A firearm is “used” in the commission of an offence if its presence or immediate availability is revealed: R v Steele [2007] SCC 36 (20 July 2007). There, a gun was mentioned to occupants of a house during the commission of a “break and enter” where some of the four offenders used phrases such as “We have a gun”, “Get the gun”, and “Get the gun out”.

A loaded gun was, shortly afterwards, found in the offenders’ car. Two of the occupants of the house had seen one of the offenders reach for something that might have been a gun. The trial judge found as a fact that one of the offenders had brought the gun into the house (para 40). The only really live issue on this appeal was whether the judge had made that finding to the necessary standard of beyond reasonable doubt. The Supreme Court held that she had, and that therefore it was not necessary to consider whether the offenders could be liable on the alternative basis that the gun, although left in the car during the break and enter, was immediately available to the offenders at the material time.

This latter source of liability, when the firearm is immediately available to the offender, was held to be “use” of the firearm (para 32), following the United States Supreme Court in Bailey v US, 516 US 137 (1995). The Canadian court quoted (para 30) the following passage (p 148) from that case:

“The active-employment understanding of “use” certainly includes brandishing, displaying, bartering, striking with, and, most obviously, firing or attempting to fire a firearm. We note that this reading compels the conclusion that even an offender’s reference to a firearm in his possession could satisfy §924(c)(1). Thus, a reference to a firearm calculated to bring about a change in circumstances of the predicate offense is a “use,” just as the silent but obvious and forceful presence of a gun on a table can be a “use.””
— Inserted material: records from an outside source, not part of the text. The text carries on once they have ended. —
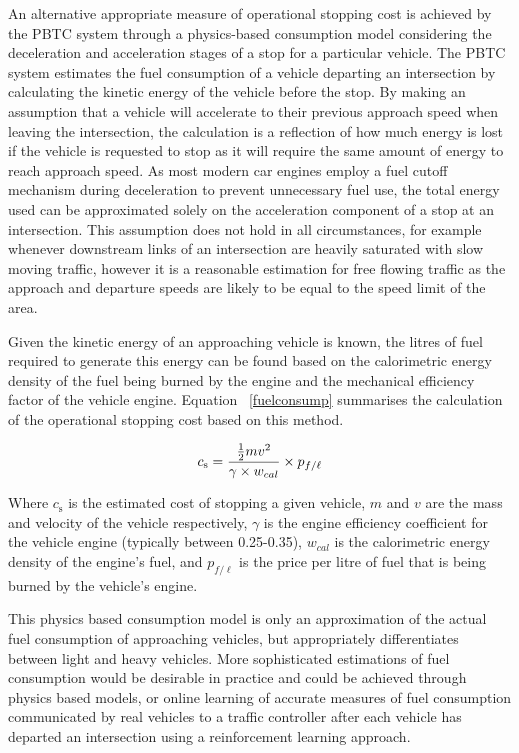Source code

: An alternative appropriate measure of operational stopping cost is achieved by the PBTC system through a physics-based consumption model considering the deceleration and acceleration stages of a stop for a particular vehicle. The PBTC system estimates the fuel consumption of a vehicle departing an intersection by calculating the kinetic energy of the vehicle before the stop. By making an assumption that a vehicle will accelerate to their previous approach speed when leaving the intersection, the calculation is a reflection of how much energy is lost if the vehicle is requested to stop as it will require the same amount of energy to reach approach speed. As most modern car engines employ a fuel cutoff mechanism during deceleration to prevent unnecessary fuel use, the total energy used can be approximated solely on the acceleration component of a stop at an intersection. This assumption does not hold in all circumstances, for example whenever downstream links of an intersection are heavily saturated with slow moving traffic, however it is a reasonable estimation for free flowing traffic as the approach and departure speeds are likely to be equal to the speed limit of the area. 

Given the kinetic energy of an approaching vehicle is known, the litres of fuel required to generate this energy can be found based on the calorimetric energy density of the fuel being burned by the engine and the mechanical efficiency factor of the vehicle engine. Equation ~\ref{fuelconsump} summarises the calculation of the operational stopping cost based on this method.

\begin{align}
	\centering
		c_\text{s} = {\frac{\frac{1}{2}m{v}^{2} }{\gamma \times w_{cal}}} \times {p_{f\text{/}\ell}}
	\label{fuelconsump}
\end{align}

Where $c_\text{s}$ is the estimated cost of stopping a given vehicle, $m$ and $v$ are the mass and velocity of the vehicle respectively, $\gamma$ is the engine efficiency coefficient for the vehicle engine (typically between 0.25-0.35), $w_{cal}$ is the calorimetric energy density of the engine's fuel, and $p_{f\text{/}\ell}$ is the price per litre of fuel that is being burned by the vehicle's engine.

This physics based consumption model is only an approximation of the actual fuel consumption of approaching vehicles, but appropriately differentiates between light and heavy vehicles. More sophisticated estimations of fuel consumption would be desirable in practice and could be achieved through physics based models, or online learning of accurate measures of fuel consumption communicated by real vehicles to a traffic controller after each vehicle has departed an intersection using a reinforcement learning approach.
In Steele it was emphasised that the firearm must actually exist and be immediately available, so that “idle” threats of use of a gun (which did not in fact exist) would not be “use” of the firearm (para 35). Nor did the Supreme Court approve of the Court of Appeal’s requirement of “proximate” availability, as that left the degree of proximity vague, and the offence required present use rather than future use (para 37).

In New Zealand it has been held that producing a gun from a bag when confronted by a police officer, so as to make the officer fear for his safety, is “using” the firearm: R v Swain (1992) 8 CRNZ 657. On the basis of Steele, it would also be use of the gun if the offender were to say (threateningly) to the officer that he had a gun in the bag.